Treasury Regulations for section 6103(n), Disclosure of Return Information in Connection with Written Contracts Among the IRS, Whistleblowers, and Legal Representatives of Whistleblowers, were finalized today.  The finalized regulations are essentially what were put in place in March of 2008 with a few slight language tweaks.  The regulation had to be finalized now because the temporary regulation authorizing disclosure contracts with whistleblowers expired on March 24th, 2011.  However, as a practical matter, the expiration of the temporary regulations does not make much of a difference, as the IRS is not entering into these contracts because of either extreme caution bordering on neglect, a failure of internal communication, or both. 

As of March 14, 2011, not even a single section 6103(n) disclosure contract has been entered into with a whistleblower.  Let’s break that down by year since such agreements were authorized in the original Temporary Regulations:

 

2008

2009

2010

2011

Number of 6103(n) Agreements

0

0

0

0

 

The IRS is simply squandering the opportunity to make the best and highest use of the insiders that Congress was seeking when it amended section 7623 in December of 2006.  Some of the schemes we have presented to the IRS are extremely complex, with a labyrinth of layers and steps put in place just to make it harder to figure out.
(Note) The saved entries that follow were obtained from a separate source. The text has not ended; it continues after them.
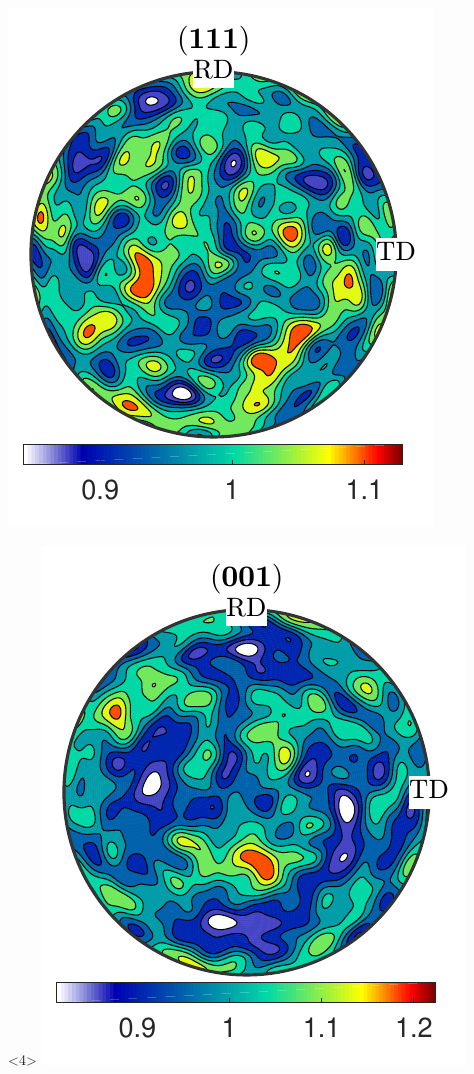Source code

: \documentclass[compress]{beamer}
\begin{document}
\begin{frame}[fragile]
\begin{columns}
\begin{column}{0.29\textwidth}
\begin{onlyenv}
      \includegraphics[width=\textwidth]{pic/rolling111}
    \end{onlyenv}

      \begin{onlyenv}<4>
        \includegraphics[width=\textwidth]{pic/rolling001_1}


\end{onlyenv}
\end{column}
\end{columns}
\end{frame}
\end{document}
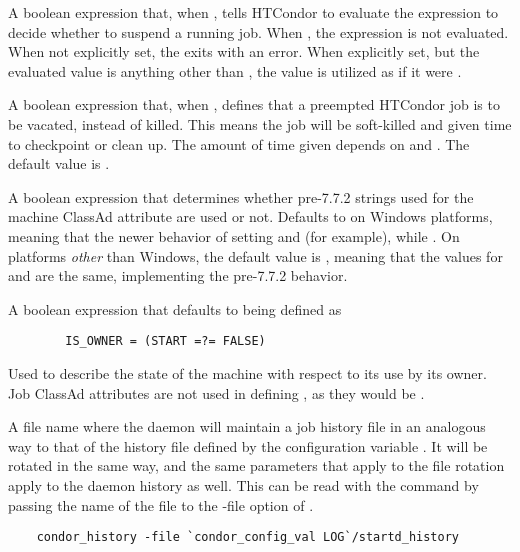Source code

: \begin{description}
\label{param:WantSuspend}
\item[\Macro{WANT\_SUSPEND}]
  A boolean expression that, when ,
  tells HTCondor to evaluate the  expression to decide
  whether to suspend a running job.  When , the 
  expression is not evaluated.
  When not explicitly set, the  exits with an error.
  When explicitly set, but the evaluated value is anything other than
  , the value is utilized as if it were .

\label{param:WantVacate}
\item[\Macro{WANT\_VACATE}]
  A boolean expression that, when , defines that a preempted
  HTCondor job is to be vacated, instead of killed.  This means the
  job will be soft-killed and given time to checkpoint or clean up.
  The amount of time given depends on 
  and .
  The default value is .

\label{param:EnableVersionedOpsys}
\item[\Macro{ENABLE\_VERSIONED\_OPSYS}]
  A boolean expression that determines whether pre-7.7.2 strings used for
  the machine ClassAd attribute  are used or not.
  Defaults to  on Windows platforms, meaning that the newer
  behavior of setting  and 
  (for example), while .
  On platforms \emph{other} than Windows, the default value is ,
  meaning that the values for  and  are the same,
  implementing the pre-7.7.2 behavior.

\label{param:IsOwner}
\item[\Macro{IS\_OWNER}]
  A boolean expression that defaults to being defined as
\begin{verbatim}
        IS_OWNER = (START =?= FALSE)
\end{verbatim}
  Used to describe the state of the machine with respect to its use
  by its owner.
  Job ClassAd attributes are not used in defining ,
  as they would be .

\label{param:StartdHistory}
\item[\Macro{STARTD\_HISTORY}]
  A file name where the  daemon will
  maintain a job history file in an analogous way to that of the 
  history file defined by the configuration variable .
  It will be rotated in the same way,
  and the same parameters that apply to the  file
  rotation apply to the  daemon history as well.
  This can be read with the  command by passing the
  name of the file to the -file option of .
\begin{verbatim}
	condor_history -file `condor_config_val LOG`/startd_history
\end{verbatim}

\end{description}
Even though we do our best to break down such schemes factually and legally in our initial submission to the IRS so that they have a roadmap of how to attack the abusive scheme, they have still refused the additional ongoing help we offered.  In several of our cases, the IRS has even gone to the extreme of having the field ask questions to the taint review team, who then asks questions to the tax whistleblower, and then the taint review team relays the answers to the field.  We engage in this grown-up game of operator because no one in the IRS knows who can and should be setting up section 6103(n) agreements.

The complaint that the IRS is squandering the opportunity to work directly with whistleblowers to work through the tax avoidance schemes has been voiced before.  On October 22, 2010, Gregory Lynam and Scott Knott, Tax Partners at The Ferraro Law Firm and contributors to this blog, were interviewed by the Government Accounting Office (“GAO”) as part of an audit they were doing of the IRS Whistleblower Program resulting from Senator Grassley’s scathing letter to Secretary Geithner criticizing the whistleblower guidance published in the Internal Revenue Manual on June 18, 2010.  The main criticism of the IRS Whistleblower Program Lynam and Knott reported to the GAO was the failure to enter into a single section 6103(n) agreement with a whistleblower, which is preventing the IRS from getting the benefit of two-way communications with knowledgeable insiders that Congress had hoped for to prevent tax avoidance.  We’ll see if the results of the GOA audit (which is expected to be completed this summer) or the finalization of these regulations make any difference.